Many evangelicals rightly seek unity, but wrongly do so at the expense of honestly addressing the teachings of the Catholic Church that remain at odds with Scripture. The fact that you may know a Catholic who truly believes in salvation by faith, with no dependence on good works or baptism or the Lord’s Supper to give them right standing before God, does not mean this is the teaching of the church as a whole. If you know a Catholic who does not pray to Mary or believe her to be a mediator between God and humans, good for them, but this does not change official Catholic doctrine.  

These days the “loving” thing is typically thought to mean that we don’t think or speak critically regarding the beliefs of others. But if truth matters—and if the Bible is right and Jesus was right, it does—then the loving thing is not to deny the reality of different beliefs and their significance. Rather, for the good of those we love, we’re to kindly engage and dialogue about these issues with our friends and family. God calls upon us to “speak the truth in love” (Ephesians 4:15). And we can’t do that unless we are accurately informed of what the truth is.

Certainly we should identify areas of commonality, and evangelical Christians do have much in common with Catholics, including our belief in the trinity and the deity of Christ. These shared beliefs can be the stepping stones we walk on as we address our different doctrines.

After reading the following article, if you wish to explore this further, see the excellent book Roman Catholic Theology and Practice: An Evangelical Assessment by my friend Gregg Allison, theology professor at Southern Seminary.
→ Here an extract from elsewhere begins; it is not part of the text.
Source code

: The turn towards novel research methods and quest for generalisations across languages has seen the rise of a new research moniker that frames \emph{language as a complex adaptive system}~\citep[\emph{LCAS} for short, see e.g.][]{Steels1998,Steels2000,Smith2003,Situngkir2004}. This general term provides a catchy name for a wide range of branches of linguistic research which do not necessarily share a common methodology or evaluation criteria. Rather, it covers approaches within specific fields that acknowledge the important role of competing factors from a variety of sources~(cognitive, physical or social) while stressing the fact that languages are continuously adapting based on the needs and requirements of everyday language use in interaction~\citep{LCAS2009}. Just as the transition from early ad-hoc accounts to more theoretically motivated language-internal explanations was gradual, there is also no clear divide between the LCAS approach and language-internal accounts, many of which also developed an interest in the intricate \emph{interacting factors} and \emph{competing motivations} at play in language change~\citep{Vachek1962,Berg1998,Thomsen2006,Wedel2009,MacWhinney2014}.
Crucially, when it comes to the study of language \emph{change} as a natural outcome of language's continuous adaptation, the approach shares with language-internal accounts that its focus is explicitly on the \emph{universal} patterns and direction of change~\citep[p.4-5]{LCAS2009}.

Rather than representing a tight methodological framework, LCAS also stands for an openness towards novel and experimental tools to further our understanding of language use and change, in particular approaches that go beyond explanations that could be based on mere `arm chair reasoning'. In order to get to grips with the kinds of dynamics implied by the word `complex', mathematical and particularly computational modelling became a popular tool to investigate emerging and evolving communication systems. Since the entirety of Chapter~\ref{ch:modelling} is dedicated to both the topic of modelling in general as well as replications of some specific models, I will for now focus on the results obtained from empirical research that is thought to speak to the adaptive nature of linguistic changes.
This is the book’s description:

Noting prominent similarities without glossing over key differences, this book will equip Christians on both sides of the ecclesiastical divide to fruitfully engage in honest dialogue with one another.

Here’s an excerpt from Tim Challies’s blog post, “Is the Reformation Over?”

Is the Reformation over? Have the issues that divided Protestants and Catholics been sufficiently resolved that we can now pursue a return to unity? At the very end of his book Rescuing the Gospel, an account of the Protestant Reformation, Erwin Lutzer offers a compelling answer. While he admits that both Protestantism and Catholicism have developed since the sixteenth century and while he points out areas in which Protestants and Catholics are working in a common cause toward common goals, he insists that the Reformation has not yet come to an end. Any unity would come at the expense of the gospel. “On the most critical issue, namely the salvation of the human soul, Luther’s Reformation is far from over … No matter how many changes the Catholic Church makes, it will not—indeed cannot—endorse an evangelical view of salvation.”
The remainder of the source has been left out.